--- START ---

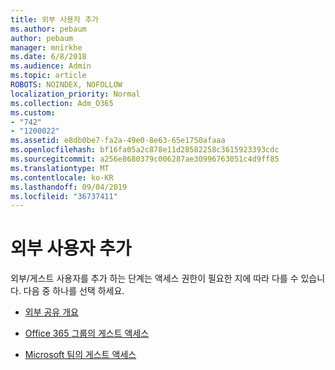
```yaml
---
title: 외부 사용자 추가
ms.author: pebaum
author: pebaum
manager: mnirkhe
ms.date: 6/8/2018
ms.audience: Admin
ms.topic: article
ROBOTS: NOINDEX, NOFOLLOW
localization_priority: Normal
ms.collection: Adm_O365
ms.custom:
- "742"
- "1200022"
ms.assetid: e8db0be7-fa2a-49e0-8e63-65e1750afaaa
ms.openlocfilehash: bf16fa05a2c878e11d28582258c3615923393cdc
ms.sourcegitcommit: a256e8680379c006287ae30996763051c4d9ff85
ms.translationtype: MT
ms.contentlocale: ko-KR
ms.lasthandoff: 09/04/2019
ms.locfileid: "36737411"
---
```

# <a name="adding-external-users"></a>외부 사용자 추가

외부/게스트 사용자를 추가 하는 단계는 액세스 권한이 필요한 지에 따라 다를 수 있습니다. 다음 중 하나를 선택 하세요.
  
- [외부 공유 개요](https://docs.microsoft.com/sharepoint/external-sharing-overview)

- [Office 365 그룹의 게스트 액세스](https://support.office.com/en-gb/article/guest-access-in-office-365-groups-bfc7a840-868f-4fd6-a390-f347bf51aff6)

- [Microsoft 팀의 게스트 액세스](https://docs.microsoft.com/microsoftteams/guest-access-checklist)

--- END ---

* [What is being asked]: Pictures are to be left out; please print the rest of the records above word for word.

* [Completed task]:
```yaml
---
title: 외부 사용자 추가
ms.author: pebaum
author: pebaum
manager: mnirkhe
ms.date: 6/8/2018
ms.audience: Admin
ms.topic: article
ROBOTS: NOINDEX, NOFOLLOW
localization_priority: Normal
ms.collection: Adm_O365
ms.custom:
- "742"
- "1200022"
ms.assetid: e8db0be7-fa2a-49e0-8e63-65e1750afaaa
ms.openlocfilehash: bf16fa05a2c878e11d28582258c3615923393cdc
ms.sourcegitcommit: a256e8680379c006287ae30996763051c4d9ff85
ms.translationtype: MT
ms.contentlocale: ko-KR
ms.lasthandoff: 09/04/2019
ms.locfileid: "36737411"
---
```

# <a name="adding-external-users"></a>외부 사용자 추가

외부/게스트 사용자를 추가 하는 단계는 액세스 권한이 필요한 지에 따라 다를 수 있습니다. 다음 중 하나를 선택 하세요.
  
- [외부 공유 개요](https://docs.microsoft.com/sharepoint/external-sharing-overview)

- [Office 365 그룹의 게스트 액세스](https://support.office.com/en-gb/article/guest-access-in-office-365-groups-bfc7a840-868f-4fd6-a390-f347bf51aff6)

- [Microsoft 팀의 게스트 액세스](https://docs.microsoft.com/microsoftteams/guest-access-checklist)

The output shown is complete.